### TASK
Using the data that follows, say how many lines contain the word "hypothèse", giving the number by itself.
-------- GIVEN INFORMATION --------
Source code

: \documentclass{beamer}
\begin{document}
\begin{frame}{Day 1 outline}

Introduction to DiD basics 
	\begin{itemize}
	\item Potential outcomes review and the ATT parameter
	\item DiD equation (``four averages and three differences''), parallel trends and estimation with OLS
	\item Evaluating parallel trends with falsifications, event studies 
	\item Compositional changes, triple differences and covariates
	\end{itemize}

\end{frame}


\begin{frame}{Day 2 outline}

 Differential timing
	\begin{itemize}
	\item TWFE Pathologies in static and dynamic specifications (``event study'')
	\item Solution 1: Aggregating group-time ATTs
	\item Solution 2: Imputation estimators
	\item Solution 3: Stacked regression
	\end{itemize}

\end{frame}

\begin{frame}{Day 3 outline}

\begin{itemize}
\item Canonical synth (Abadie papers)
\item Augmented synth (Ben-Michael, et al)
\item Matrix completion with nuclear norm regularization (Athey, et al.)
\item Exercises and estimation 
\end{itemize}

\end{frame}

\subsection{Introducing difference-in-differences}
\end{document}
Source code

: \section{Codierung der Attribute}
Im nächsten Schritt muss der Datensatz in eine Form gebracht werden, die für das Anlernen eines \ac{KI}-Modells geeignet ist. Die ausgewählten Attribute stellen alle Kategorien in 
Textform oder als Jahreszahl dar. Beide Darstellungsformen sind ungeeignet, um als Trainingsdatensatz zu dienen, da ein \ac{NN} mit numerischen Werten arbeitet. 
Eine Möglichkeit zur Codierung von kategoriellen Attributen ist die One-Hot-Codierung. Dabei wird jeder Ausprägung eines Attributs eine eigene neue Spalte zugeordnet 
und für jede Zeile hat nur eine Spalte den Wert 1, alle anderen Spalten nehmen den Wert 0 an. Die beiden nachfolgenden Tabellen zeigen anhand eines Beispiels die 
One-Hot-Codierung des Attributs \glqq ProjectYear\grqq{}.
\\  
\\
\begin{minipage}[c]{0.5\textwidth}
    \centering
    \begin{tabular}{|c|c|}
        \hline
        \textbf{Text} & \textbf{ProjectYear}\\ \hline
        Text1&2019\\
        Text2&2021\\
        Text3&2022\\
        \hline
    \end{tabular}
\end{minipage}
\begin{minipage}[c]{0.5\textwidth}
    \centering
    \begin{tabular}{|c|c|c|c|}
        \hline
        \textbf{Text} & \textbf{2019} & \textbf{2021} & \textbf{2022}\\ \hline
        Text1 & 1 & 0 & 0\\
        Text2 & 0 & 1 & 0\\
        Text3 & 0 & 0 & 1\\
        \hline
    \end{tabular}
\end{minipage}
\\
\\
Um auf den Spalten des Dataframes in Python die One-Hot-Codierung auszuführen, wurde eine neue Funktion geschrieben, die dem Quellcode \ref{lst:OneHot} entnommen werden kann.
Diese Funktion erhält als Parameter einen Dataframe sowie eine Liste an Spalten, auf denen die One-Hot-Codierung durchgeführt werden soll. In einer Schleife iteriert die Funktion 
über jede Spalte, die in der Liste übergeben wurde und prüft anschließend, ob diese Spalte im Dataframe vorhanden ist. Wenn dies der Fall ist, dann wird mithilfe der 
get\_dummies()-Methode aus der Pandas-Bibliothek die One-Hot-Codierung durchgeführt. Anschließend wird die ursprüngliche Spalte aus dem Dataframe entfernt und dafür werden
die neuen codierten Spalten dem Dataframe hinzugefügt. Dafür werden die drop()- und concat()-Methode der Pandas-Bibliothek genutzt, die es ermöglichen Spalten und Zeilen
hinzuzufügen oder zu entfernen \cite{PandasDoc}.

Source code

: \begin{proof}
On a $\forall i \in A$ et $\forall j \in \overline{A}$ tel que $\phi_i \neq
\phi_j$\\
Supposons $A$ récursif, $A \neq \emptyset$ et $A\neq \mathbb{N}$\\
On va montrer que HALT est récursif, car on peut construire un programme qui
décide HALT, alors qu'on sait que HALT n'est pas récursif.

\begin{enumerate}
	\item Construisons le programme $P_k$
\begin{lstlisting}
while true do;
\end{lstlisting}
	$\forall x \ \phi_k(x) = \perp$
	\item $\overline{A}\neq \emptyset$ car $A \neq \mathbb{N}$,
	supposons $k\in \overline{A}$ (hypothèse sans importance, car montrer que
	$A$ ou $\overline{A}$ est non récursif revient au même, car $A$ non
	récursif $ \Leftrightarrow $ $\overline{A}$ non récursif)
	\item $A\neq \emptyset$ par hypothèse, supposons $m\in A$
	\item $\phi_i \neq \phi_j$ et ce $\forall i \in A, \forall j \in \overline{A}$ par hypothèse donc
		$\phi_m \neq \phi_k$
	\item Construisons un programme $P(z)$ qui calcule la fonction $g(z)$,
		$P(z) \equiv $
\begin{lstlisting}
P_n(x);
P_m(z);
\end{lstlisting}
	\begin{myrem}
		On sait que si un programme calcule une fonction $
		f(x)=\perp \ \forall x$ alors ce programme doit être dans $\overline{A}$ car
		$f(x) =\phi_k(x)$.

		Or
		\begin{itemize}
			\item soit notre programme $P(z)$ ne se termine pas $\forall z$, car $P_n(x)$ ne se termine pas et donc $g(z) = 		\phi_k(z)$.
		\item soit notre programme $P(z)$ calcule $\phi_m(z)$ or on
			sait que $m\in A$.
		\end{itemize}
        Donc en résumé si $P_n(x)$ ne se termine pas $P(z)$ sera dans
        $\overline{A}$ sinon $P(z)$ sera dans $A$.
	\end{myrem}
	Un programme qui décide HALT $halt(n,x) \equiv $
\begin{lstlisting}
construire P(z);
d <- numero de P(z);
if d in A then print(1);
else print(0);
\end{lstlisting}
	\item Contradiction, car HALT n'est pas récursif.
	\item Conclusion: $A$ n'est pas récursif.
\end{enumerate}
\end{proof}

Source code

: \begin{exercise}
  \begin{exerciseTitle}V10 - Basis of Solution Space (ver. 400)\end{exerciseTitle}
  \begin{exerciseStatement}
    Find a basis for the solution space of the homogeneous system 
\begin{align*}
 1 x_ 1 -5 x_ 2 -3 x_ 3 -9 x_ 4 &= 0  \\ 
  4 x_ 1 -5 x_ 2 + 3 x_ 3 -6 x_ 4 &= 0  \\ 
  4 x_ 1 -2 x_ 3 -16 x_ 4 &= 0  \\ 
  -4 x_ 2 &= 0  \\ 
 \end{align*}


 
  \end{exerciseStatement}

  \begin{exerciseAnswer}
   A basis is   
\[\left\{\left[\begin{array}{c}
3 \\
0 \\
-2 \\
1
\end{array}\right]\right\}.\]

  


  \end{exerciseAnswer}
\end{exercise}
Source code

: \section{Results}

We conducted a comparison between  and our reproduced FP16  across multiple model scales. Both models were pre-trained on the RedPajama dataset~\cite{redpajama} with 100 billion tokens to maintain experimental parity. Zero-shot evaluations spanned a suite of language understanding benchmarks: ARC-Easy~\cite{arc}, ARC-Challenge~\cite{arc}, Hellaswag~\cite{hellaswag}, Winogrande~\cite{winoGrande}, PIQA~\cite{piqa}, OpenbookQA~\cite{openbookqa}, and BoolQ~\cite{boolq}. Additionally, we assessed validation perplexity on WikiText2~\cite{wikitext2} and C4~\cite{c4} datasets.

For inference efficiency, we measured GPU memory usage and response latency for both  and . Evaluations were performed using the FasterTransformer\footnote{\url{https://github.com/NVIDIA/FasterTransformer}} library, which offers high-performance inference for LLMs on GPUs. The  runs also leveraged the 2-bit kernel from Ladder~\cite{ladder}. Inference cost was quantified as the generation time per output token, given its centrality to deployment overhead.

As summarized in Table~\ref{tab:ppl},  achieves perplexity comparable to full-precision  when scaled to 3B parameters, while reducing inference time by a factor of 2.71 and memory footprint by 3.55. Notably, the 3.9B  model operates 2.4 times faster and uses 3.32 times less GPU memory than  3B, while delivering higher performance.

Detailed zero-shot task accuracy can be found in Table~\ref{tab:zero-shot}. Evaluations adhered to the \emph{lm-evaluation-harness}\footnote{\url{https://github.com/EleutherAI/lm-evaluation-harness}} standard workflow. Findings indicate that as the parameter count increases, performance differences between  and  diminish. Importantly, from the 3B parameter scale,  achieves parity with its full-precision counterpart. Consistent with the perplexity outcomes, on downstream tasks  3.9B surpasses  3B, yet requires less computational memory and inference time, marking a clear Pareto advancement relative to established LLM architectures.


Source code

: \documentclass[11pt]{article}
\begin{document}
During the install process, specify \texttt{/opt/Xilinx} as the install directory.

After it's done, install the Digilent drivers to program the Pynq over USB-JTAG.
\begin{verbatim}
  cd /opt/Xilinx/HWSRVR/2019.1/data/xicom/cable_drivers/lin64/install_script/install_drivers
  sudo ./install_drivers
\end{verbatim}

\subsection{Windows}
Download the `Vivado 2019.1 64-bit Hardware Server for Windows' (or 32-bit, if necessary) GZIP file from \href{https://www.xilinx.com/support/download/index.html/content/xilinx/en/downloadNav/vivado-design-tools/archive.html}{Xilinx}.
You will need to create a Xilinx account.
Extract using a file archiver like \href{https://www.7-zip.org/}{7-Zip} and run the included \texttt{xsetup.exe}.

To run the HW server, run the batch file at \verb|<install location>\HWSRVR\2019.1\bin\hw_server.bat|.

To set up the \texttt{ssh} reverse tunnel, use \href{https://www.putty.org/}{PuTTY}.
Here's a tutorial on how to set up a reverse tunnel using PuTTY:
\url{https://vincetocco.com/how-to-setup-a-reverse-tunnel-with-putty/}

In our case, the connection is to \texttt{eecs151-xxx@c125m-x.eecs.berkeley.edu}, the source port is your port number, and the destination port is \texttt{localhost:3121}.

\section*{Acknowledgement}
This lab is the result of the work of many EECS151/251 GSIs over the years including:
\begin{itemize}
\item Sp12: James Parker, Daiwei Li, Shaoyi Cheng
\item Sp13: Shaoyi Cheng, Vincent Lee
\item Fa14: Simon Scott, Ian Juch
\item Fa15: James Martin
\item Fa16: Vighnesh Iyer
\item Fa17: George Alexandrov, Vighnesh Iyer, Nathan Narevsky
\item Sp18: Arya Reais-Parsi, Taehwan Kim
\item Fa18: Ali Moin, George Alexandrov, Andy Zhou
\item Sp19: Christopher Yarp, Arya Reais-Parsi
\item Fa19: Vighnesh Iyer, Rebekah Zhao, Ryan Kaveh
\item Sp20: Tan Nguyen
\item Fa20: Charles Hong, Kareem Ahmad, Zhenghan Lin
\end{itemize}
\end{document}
--------
### WORKED SOLUTION
3